BTC Process Classification – scheme of operation
This functionality uses analysis of sections, functions and dll files used by the executable file under examination (the process being run). It allows to look “deeper” into the structure of a given process. The following features are extracted in this way:
- installation path;
- company name – manufacturer;
- file version;
- product version;
- Copyrights;
- Trademarks;
- section information: .text – executable code:
a) .rsrc – resources such as images, audio, text, etc.;
b) .data – initialization data;
c) .rdata – read-only initialization data; - A list of dll file names that the program uses;
- functions from dll files, used by the program;
- All character strings that carry information about the program.
These features, as a result of the tool’s operation, become described by features such as:
- size;
- entropy;
- The status of writability (or read-only).
Analysis of the above features allows us to extract sets characteristic of each category, which in turn allows us to effectively classify unknown processes into which categories they should belong. The use of a linear machine learning classifier allows more than 92% prediction efficiency.
An example of how a process classifier works
Computer games often use features related to rendering three-dimensional graphics, while instant messaging has features responsible for sending and exchanging information between users. Unfortunately, these sets are not disjoint, i.e. there are cases where one process has a feature or several features observed in other processes from other classes. This leads to the conclusion that it is not possible to make a classification by merely determining a vector of features of the analyzed process and comparing them with an apriori created pattern for each of the analyzed classes.
It is necessary to apply machine learning methodologies. The model produced in this way allows one to conclude that some more complex relationships between functions, dll files, and categories are found, as indicated by the model operating with high efficiency. At the same time, this model, even when tested with a teaching executable file, does not return information that a given process 100% belongs to only one class, but indicates that it also belongs to other classes. It should be mentioned here that there are large disproportions in these indications, i.e. one of the classes is indicated as significantly dominant – which is considered a highly desirable property. The described method of operation of the classifier, and a thorough analysis of the feature matrix lead to the conclusion that the result of the classifier will not be the assignment of the studied process to a class, but the indication of those classes whose features the studied process possesses – with an indication of the percentage degree of inclusion in each class. Thus, for example, despite the existence of the class “Games”, processes that are in fact typical computer games may have characteristics of the category “Communicators”, for example, when in a computer game there is a module responsible for communication between players – this means that the result of the study of such a process will be to assign it to the set labeled “Games” and “Communicators”, with the corresponding degree of membership for each of these classes.
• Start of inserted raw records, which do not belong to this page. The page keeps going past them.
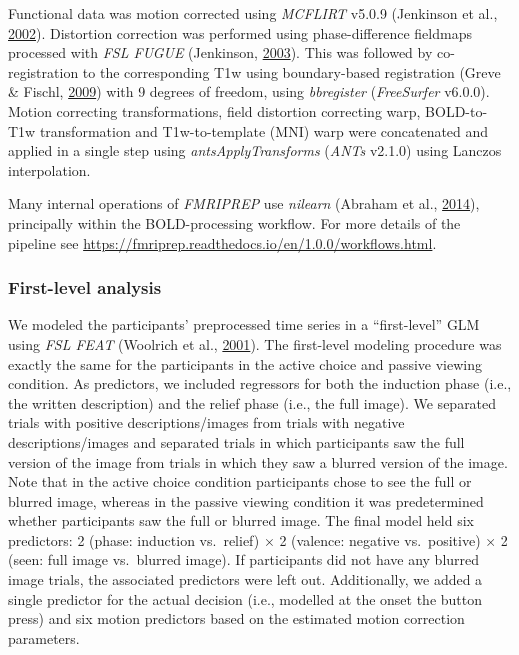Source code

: \documentclass[12pt,american,a4paper,oneside,]{memoir} %
\begin{document}
Functional data was motion corrected using \emph{MCFLIRT} v5.0.9 (Jenkinson et al., \protect\hyperlink{ref-Jenkinson2002-wm}{2002}). Distortion correction was performed using phase-difference fieldmaps processed with \emph{FSL FUGUE} (Jenkinson, \protect\hyperlink{ref-jenkinson2003fast}{2003}). This was followed by co-registration to the corresponding T1w using boundary-based registration (Greve \& Fischl, \protect\hyperlink{ref-Greve2009-da}{2009}) with 9 degrees of freedom, using \emph{bbregister} (\emph{FreeSurfer} v6.0.0). Motion correcting transformations, field distortion correcting warp, BOLD-to-T1w transformation and T1w-to-template (MNI) warp were concatenated and applied in a single step using \emph{antsApplyTransforms} (\emph{ANTs} v2.1.0) using Lanczos interpolation.

Many internal operations of \emph{FMRIPREP} use \emph{nilearn} (Abraham et al., \protect\hyperlink{ref-Abraham2014-ef}{2014}), principally within the BOLD-processing workflow. For more details of the pipeline see \url{https://fmriprep.readthedocs.io/en/1.0.0/workflows.html}.

\hypertarget{morbid-curiosity-methods-imaging-first-level-analysis}{%
\subsubsection{First-level analysis}\label{morbid-curiosity-methods-imaging-first-level-analysis}}

We modeled the participants' preprocessed time series in a ``first-level'' GLM using \emph{FSL FEAT} (Woolrich et al., \protect\hyperlink{ref-woolrich2001temporal}{2001}). The first-level modeling procedure was exactly the same for the participants in the active choice and passive viewing condition. As predictors, we included regressors for both the induction phase (i.e., the written description) and the relief phase (i.e., the full image). We separated trials with positive descriptions/images from trials with negative descriptions/images and separated trials in which participants saw the full version of the image from trials in which they saw a blurred version of the image. Note that in the active choice condition participants chose to see the full or blurred image, whereas in the passive viewing condition it was predetermined whether participants saw the full or blurred image. The final model held six predictors: 2 (phase: induction vs.~relief) × 2 (valence: negative vs.~positive) × 2 (seen: full image vs.~blurred image). If participants did not have any blurred image trials, the associated predictors were left out. Additionally, we added a single predictor for the actual decision (i.e., modelled at the onset the button press) and six motion predictors based on the estimated motion correction parameters.
\end{document}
An example answer from the classifier is shown in the figure below. The file “matlab.exe” is a file that runs an environment for mathematical calculations and simulations. From the process classifier, we received information that this process was recognized as belonging to the class “Development tools” – at 88%. Taking into account the set of defined classes, it should be considered that the classifier indicated the most accurate class. In this environment it is possible to program and perform engineering calculations.

The second image shows the classifier’s response to an Office-related process.

The confusion matrix metric created – shown below – represents the effectiveness of classification for each category with respect to another category; this metric allows us to infer for which class there is the greatest risk of confusion (the value on the diagonal is far from 1), as well as for which categories the model should work most effectively – the value on the diagonal is close to 1.